Pictures paired with source code —
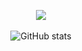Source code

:<div align="center">

<img src="https://github-readme-stats.vercel.app/api/top-langs/?username=danajlim&layout=compact&theme=graywhite&v=1"><br><br>
![GitHub stats](https://github-readme-stats.vercel.app/api?username=danajlim&theme=graywhite&show_icons=true)

</div>

<!--
**danajlim/danajlim** is a ✨ _special_ ✨ repository because its `README.md` (this file) appears on your GitHub profile.

Here are some ideas to get you started:

- 🔭 I’m currently working on ...
- 🌱 I’m currently learning ...
- 👯 I’m looking to collaborate on ...
- 🤔 I’m looking for help with ...
- 💬 Ask me about ...
- 📫 How to reach me: ...
- 😄 Pronouns: ...
- ⚡ Fun fact: ...
-->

Task requirements —
Each record should be printed again precisely, though not its pictures.

Written solution —
Source code

:<div align="center">

<img src="https://github-readme-stats.vercel.app/api/top-langs/?username=danajlim&layout=compact&theme=graywhite&v=1"><br><br>
![GitHub stats](https://github-readme-stats.vercel.app/api?username=danajlim&theme=graywhite&show_icons=true)

</div>

<!--
**danajlim/danajlim** is a ✨ _special_ ✨ repository because its `README.md` (this file) appears on your GitHub profile.

Here are some ideas to get you started:

- 🔭 I’m currently working on ...
- 🌱 I’m currently learning ...
- 👯 I’m looking to collaborate on ...
- 🤔 I’m looking for help with ...
- 💬 Ask me about ...
- 📫 How to reach me: ...
- 😄 Pronouns: ...
- ⚡ Fun fact: ...
-->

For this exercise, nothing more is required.